-- Opening Marker --

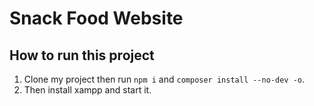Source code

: # Snack Food Website

## How to run this project

1. Clone my project then run `npm i` and `composer install --no-dev -o`.
2. Then install xampp and start it.
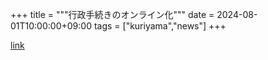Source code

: +++
title = """行政手続きのオンライン化"""
date = 2024-08-01T10:00:00+09:00
tags = ["kuriyama","news"]
+++


[link](https://www.town.kuriyama.hokkaido.jp/soshiki/61/26388.html)
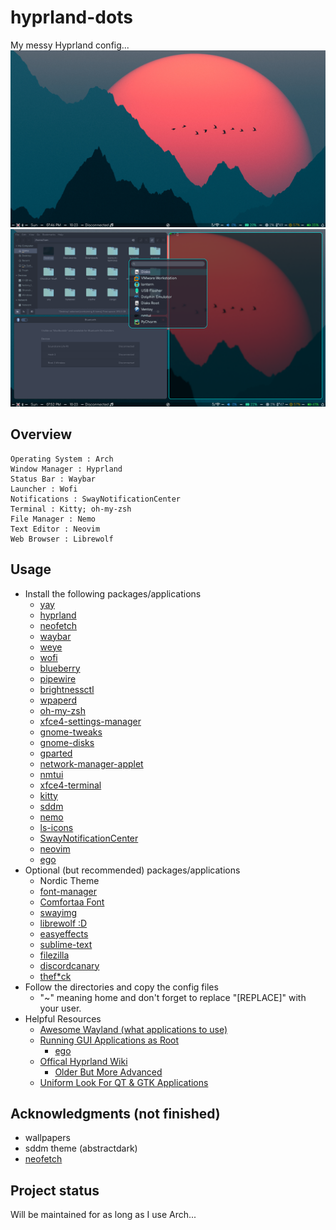 # hyprland-dots
My messy Hyprland config...
![Hyprland Desktop](/images/screenshot1.png "Desktop")
![What Workflow Might Look Like...](/images/screenshot2.png "Desktop with apps")
## Overview

    Operating System : Arch
    Window Manager : Hyprland
    Status Bar : Waybar
    Launcher : Wofi
    Notifications : SwayNotificationCenter
    Terminal : Kitty; oh-my-zsh
    File Manager : Nemo
    Text Editor : Neovim
    Web Browser : Librewolf
## Usage
- Install the following packages/applications
    - [yay](https://github.com/Jguer/yay)
    - [hyprland](https://wiki.hyprland.org/Getting-Started/Installation/)
    - [neofetch](https://archlinux.org/packages/community/any/neofetch/)
    - [waybar](https://archlinux.org/packages/community/x86_64/waybar/)
    - [weye](https://aur.archlinux.org/packages/weye)
    - [wofi](https://archlinux.org/packages/community/x86_64/wofi/)
    - [blueberry](https://archlinux.org/packages/community/any/blueberry/)
    - [pipewire](https://archlinux.org/packages/extra/x86_64/pipewire/)
    - [brightnessctl](https://aur.archlinux.org/packages/brightnessctl-git)
    - [wpaperd](https://aur.archlinux.org/packages/wpaperd)
    - [oh-my-zsh](https://ohmyz.sh/)
    - [xfce4-settings-manager](https://archlinux.org/packages/extra/x86_64/xfce4-settings/)
    - [gnome-tweaks](https://archlinux.org/packages/extra/any/gnome-tweaks/)
    - [gnome-disks](https://archlinux.org/packages/extra/x86_64/gnome-disk-utility/)
    - [gparted](https://archlinux.org/packages/extra/x86_64/gparted/)
    - [network-manager-applet](https://wiki.archlinux.org/title/NetworkManager)
    - [nmtui](https://wiki.archlinux.org/title/NetworkManager)
    - [xfce4-terminal](https://archlinux.org/packages/extra/x86_64/xfce4-terminal/)
    - [kitty](https://archlinux.org/packages/community/x86_64/kitty/)
    - [sddm](https://archlinux.org/packages/extra/x86_64/sddm/)
    - [nemo](https://archlinux.org/packages/community/x86_64/nemo/t)
    - [ls-icons](https://github.com/sebastiencs/ls-icons)
    - [SwayNotificationCenter](https://github.com/ErikReider/SwayNotificationCenter)
    - [neovim](https://archlinux.org/packages/community/x86_64/neovim/)
    - [ego](https://github.com/intgr/ego)
- Optional (but recommended) packages/applications
    - Nordic Theme
    - [font-manager](https://aur.archlinux.org/packages/font-manager-git)
    - [Comfortaa Font](https://fonts.google.com/specimen/Comfortaa)
    - [swayimg](https://github.com/artemsen/swayimg)
    - [librewolf :D](https://librewolf.net/installation/arch/)
    - [easyeffects](https://archlinux.org/packages/community/x86_64/easyeffects/)
    - [sublime-text](https://www.sublimetext.com/docs/linux_repositories.html)
    - [filezilla](https://archlinux.org/packages/community/x86_64/filezilla/)
    - [discordcanary](https://archlinux.org/packages/community/x86_64/discord-canary/)
    - [thef*ck](https://github.com/nvbn/thefuck)
- Follow the directories and copy the config files
    - "~" meaning home and don't forget to replace "[REPLACE]" with your user.
- Helpful Resources
    - [Awesome Wayland (what applications to use)](https://github.com/natpen/awesome-wayland)
    - [Running GUI Applications as Root](https://wiki.archlinux.org/title/Running_GUI_applications_as_root)
        - [ego](https://github.com/intgr/ego) 
    - [Offical Hyprland Wiki](https://wiki.hyprland.org/Configuring/Basic-Config/)
        - [Older But More Advanced](https://github.com/hyprwm/Hyprland/wiki/Advanced-config)
    - [Uniform Look For QT & GTK Applications](https://wiki.archlinux.org/title/Uniform_look_for_Qt_and_GTK_applications)

## Acknowledgments (not finished)
- wallpapers
- sddm theme (abstractdark)
- [neofetch](https://github.com/chick2d/neofetch-themes)

## Project status
Will be maintained for as long as I use Arch...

-- Closing Marker --

Exercise details: Tally every line in the listing that holds "gnome" and answer with the total only.

Worked solution: 2